IO复用之epoll
来源:互联网 发布:淘宝站内推广有哪些 编辑:程序博客网 时间:2024/06/06 12:53
/*epoll 是由一组系统调用组成。
int epoll_create(int size);
int epoll_ctl(int epfd, int op, int fd, struct epoll_event *event);
int epoll_wait(int epfd, struct epoll_event *events,
int maxevents, int timeout);*/
/*
select/poll 的缺点在于:
1.每次调用时要重复地从用户态读入参数。
2.每次调用时要重复地扫描文件描述符。
3.每次在调用开始时,要把当前进程放入各个文件描述符的等待队列。在调用结束后,
又把进程从各个等待队列中删除。
*/
/*
epoll 机制是针对 select/poll 的缺陷设计的。通过新引入的 eventpollfs 文件系统,
epoll 把参数拷贝到内核态,在每次轮询时不会重复拷贝。通过把操作拆分为
epoll_create,epoll_ctl,epoll_wait,避免了重复地遍历要监视的文件描述符。此外,由
于调用 epoll 的进程被唤醒后,只要直接从 epitem 的完成队列中找出完成的事件,找出完
成事件的复杂度由 O(N)降到了 O(1)。
但是 epoll 的性能提高是有前提的,那就是监视的文件描述符非常多,而且每次完成
操作的文件非常少。所以,epoll 能否显著提高效率,取决于实际的应用场景。这方面需要
进一步测试。
*/
struct epoll_filefd {
struct file *file;
int fd;
};
/*
* Node that is linked into the "wake_task_list" member of the "struct poll_safewake".

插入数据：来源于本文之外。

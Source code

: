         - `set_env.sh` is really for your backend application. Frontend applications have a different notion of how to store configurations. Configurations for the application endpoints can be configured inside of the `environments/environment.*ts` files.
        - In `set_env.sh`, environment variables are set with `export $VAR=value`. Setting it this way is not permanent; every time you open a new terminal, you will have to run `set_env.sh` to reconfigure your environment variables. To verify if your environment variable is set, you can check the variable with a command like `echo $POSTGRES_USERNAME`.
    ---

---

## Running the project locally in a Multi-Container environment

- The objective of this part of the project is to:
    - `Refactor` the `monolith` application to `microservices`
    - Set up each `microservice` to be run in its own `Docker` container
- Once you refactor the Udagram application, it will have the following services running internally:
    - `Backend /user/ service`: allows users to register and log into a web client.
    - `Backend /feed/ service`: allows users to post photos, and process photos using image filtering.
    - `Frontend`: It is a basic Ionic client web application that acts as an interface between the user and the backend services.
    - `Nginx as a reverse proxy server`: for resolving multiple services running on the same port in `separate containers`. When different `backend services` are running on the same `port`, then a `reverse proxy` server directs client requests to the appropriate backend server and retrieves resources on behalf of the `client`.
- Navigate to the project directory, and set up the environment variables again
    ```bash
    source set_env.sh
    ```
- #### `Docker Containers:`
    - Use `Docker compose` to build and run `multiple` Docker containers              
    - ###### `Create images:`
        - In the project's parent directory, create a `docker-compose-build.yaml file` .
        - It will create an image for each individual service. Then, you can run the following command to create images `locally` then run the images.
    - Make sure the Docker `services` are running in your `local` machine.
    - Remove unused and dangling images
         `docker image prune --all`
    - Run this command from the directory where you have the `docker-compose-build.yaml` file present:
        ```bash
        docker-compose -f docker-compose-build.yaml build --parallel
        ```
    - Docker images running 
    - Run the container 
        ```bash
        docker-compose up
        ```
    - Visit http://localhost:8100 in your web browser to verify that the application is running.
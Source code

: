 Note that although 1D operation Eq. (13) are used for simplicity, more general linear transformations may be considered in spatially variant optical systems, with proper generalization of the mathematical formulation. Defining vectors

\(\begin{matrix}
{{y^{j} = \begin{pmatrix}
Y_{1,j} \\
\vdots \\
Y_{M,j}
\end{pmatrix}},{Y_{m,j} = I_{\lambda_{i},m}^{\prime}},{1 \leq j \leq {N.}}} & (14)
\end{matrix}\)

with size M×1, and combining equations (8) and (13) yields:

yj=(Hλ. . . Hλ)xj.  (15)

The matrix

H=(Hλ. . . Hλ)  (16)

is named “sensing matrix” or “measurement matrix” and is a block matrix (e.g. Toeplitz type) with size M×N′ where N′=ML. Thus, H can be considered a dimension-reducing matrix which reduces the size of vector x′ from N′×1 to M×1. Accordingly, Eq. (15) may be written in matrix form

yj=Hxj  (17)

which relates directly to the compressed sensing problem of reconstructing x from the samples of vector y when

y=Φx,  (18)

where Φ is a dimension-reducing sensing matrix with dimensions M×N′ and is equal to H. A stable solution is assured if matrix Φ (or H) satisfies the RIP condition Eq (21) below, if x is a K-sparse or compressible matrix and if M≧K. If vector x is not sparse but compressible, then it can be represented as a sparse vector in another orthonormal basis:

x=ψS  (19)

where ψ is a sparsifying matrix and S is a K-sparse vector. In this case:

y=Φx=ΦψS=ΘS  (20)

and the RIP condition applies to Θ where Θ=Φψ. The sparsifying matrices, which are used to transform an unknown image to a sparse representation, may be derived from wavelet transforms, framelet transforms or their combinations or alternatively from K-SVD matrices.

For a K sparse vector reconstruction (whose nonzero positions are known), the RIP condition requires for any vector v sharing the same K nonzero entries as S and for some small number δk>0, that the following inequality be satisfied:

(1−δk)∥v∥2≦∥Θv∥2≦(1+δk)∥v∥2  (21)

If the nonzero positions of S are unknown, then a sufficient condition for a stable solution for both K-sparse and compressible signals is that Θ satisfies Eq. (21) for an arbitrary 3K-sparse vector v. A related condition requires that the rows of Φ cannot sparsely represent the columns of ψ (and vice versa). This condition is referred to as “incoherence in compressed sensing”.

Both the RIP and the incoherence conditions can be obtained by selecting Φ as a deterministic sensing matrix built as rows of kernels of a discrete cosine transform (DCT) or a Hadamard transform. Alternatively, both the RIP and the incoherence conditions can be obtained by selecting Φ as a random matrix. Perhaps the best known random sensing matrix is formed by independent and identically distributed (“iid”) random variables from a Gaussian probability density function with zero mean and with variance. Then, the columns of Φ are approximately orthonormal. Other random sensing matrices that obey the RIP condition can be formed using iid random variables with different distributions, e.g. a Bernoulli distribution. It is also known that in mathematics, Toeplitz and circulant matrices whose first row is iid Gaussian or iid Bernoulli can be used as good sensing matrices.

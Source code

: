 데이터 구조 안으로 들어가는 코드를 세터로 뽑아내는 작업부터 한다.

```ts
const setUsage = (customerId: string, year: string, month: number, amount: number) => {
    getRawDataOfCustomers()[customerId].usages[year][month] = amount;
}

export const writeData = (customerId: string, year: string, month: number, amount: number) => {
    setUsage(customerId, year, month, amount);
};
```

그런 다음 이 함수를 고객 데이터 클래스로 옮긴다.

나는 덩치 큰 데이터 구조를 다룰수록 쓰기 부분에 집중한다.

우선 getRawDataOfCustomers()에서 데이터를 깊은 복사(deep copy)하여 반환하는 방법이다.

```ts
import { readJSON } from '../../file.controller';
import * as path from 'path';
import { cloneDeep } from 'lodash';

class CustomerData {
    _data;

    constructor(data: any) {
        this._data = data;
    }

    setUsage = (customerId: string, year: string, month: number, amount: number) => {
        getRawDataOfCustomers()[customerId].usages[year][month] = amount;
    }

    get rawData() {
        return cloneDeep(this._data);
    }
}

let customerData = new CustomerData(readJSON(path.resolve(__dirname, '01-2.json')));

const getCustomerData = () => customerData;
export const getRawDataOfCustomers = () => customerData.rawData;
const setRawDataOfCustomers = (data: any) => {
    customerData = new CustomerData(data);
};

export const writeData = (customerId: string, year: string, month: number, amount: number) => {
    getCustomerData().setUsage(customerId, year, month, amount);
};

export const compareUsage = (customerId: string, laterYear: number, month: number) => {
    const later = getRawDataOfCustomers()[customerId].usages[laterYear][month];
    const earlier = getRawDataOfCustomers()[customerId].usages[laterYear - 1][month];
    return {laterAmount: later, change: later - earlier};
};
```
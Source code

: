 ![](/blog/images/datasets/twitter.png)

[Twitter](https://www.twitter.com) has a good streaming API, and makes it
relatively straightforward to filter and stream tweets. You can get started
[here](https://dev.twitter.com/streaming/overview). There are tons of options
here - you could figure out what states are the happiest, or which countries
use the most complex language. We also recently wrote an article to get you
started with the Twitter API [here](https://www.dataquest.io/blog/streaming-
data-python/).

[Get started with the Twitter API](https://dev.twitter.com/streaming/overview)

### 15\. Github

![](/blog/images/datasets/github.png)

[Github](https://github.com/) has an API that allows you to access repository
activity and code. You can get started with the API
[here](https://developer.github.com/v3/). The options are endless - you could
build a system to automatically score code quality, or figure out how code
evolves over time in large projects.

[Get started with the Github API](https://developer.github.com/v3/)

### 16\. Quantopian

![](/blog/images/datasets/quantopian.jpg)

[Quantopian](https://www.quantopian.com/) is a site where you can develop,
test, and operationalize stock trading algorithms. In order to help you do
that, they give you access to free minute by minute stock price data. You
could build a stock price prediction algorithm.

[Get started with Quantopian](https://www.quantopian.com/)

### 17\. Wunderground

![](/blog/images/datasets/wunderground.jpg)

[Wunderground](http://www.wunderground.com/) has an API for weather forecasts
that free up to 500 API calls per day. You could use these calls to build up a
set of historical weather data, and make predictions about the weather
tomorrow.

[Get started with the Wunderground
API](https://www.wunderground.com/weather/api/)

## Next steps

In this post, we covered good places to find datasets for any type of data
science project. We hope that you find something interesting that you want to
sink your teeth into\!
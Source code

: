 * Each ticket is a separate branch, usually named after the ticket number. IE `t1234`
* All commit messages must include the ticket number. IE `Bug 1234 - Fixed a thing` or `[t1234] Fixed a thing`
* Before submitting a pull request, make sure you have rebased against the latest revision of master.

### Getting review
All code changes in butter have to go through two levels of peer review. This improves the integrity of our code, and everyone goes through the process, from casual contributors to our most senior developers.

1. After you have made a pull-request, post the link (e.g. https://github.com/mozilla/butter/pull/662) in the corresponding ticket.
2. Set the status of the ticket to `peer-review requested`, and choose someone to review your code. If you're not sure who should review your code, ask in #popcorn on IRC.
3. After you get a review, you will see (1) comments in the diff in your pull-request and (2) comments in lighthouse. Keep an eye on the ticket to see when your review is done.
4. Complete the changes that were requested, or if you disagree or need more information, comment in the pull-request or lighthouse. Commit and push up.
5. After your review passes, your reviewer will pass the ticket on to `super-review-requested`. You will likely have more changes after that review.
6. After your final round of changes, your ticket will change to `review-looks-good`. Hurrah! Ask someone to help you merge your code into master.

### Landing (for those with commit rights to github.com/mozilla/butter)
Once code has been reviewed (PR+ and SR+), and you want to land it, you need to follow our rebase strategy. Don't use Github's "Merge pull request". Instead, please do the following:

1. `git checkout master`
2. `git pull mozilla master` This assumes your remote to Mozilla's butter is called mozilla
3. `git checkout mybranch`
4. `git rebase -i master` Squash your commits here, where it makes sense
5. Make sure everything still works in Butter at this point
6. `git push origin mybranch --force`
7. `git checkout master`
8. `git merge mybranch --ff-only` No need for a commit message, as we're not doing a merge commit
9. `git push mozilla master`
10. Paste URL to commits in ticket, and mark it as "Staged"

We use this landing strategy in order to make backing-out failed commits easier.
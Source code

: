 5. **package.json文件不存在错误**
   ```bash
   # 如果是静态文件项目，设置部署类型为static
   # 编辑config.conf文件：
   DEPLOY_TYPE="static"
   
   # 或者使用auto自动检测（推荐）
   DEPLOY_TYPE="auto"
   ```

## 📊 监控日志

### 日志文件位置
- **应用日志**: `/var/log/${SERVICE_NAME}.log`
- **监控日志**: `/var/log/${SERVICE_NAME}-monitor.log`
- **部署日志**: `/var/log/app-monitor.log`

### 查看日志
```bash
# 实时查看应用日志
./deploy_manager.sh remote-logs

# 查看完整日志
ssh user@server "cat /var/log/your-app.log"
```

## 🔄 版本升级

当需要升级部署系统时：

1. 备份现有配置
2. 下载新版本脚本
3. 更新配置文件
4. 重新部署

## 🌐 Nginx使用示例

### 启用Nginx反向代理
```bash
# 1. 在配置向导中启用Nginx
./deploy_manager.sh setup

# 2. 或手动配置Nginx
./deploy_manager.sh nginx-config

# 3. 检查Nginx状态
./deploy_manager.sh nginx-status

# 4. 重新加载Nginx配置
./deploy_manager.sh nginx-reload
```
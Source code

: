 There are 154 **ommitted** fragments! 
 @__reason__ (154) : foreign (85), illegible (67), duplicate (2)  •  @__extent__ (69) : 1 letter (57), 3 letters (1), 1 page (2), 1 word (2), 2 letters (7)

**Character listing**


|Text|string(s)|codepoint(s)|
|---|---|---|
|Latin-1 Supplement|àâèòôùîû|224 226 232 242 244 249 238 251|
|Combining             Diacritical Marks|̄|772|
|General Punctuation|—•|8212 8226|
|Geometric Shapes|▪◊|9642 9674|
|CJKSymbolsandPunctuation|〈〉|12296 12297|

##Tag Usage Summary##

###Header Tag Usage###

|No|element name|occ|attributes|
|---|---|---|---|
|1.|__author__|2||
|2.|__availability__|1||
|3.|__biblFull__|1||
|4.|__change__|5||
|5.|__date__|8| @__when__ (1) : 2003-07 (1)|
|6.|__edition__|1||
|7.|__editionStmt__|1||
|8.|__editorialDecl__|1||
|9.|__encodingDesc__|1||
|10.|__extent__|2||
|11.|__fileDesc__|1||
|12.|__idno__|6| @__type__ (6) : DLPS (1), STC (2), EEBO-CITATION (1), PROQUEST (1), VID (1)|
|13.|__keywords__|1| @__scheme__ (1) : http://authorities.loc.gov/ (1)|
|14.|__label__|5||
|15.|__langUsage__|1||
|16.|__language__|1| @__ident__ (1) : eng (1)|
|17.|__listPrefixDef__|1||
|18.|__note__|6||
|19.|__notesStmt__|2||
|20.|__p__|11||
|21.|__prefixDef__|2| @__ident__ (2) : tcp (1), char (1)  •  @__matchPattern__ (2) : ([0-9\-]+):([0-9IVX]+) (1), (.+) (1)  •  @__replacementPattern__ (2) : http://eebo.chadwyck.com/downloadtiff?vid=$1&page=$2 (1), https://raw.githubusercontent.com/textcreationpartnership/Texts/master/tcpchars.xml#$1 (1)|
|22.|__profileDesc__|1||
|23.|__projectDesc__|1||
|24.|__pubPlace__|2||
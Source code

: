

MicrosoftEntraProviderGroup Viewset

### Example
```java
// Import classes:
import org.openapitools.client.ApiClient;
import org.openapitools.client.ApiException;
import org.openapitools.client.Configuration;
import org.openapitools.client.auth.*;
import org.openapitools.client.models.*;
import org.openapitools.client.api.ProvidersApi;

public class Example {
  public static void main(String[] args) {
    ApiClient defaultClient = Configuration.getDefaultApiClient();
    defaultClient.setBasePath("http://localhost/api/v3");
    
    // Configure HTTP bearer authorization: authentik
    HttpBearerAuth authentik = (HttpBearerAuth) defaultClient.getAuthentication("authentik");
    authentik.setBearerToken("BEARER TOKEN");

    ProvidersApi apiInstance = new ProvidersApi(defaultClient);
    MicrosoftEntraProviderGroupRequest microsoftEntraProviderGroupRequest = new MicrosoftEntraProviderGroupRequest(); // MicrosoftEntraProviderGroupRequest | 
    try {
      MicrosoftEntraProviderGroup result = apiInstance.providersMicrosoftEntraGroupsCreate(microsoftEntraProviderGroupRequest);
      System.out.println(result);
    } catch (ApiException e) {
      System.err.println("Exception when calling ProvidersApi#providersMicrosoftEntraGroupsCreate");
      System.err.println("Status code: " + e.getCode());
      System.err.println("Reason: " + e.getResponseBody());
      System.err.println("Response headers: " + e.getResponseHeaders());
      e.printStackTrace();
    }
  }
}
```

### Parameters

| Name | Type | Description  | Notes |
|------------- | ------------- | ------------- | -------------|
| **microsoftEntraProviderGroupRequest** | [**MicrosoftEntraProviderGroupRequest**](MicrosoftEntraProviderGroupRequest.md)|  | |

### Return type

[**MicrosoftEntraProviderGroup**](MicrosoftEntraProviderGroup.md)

* It is used to keep track on all tasks that are currently inside the wake_up() code
* to 1) short-circuit the one coming from the same task and same wait queue head
* ( loop ) 2) allow a maximum number of epoll descriptors inclusion nesting
* 3) let go the ones coming from other tasks.
*/
struct wake_task_node {
struct list_head llink;
task_t *task;
wait_queue_head_t *wq;
};
/*
* This is used to implement(实现) the safe poll wake up avoiding to reenter(再进入)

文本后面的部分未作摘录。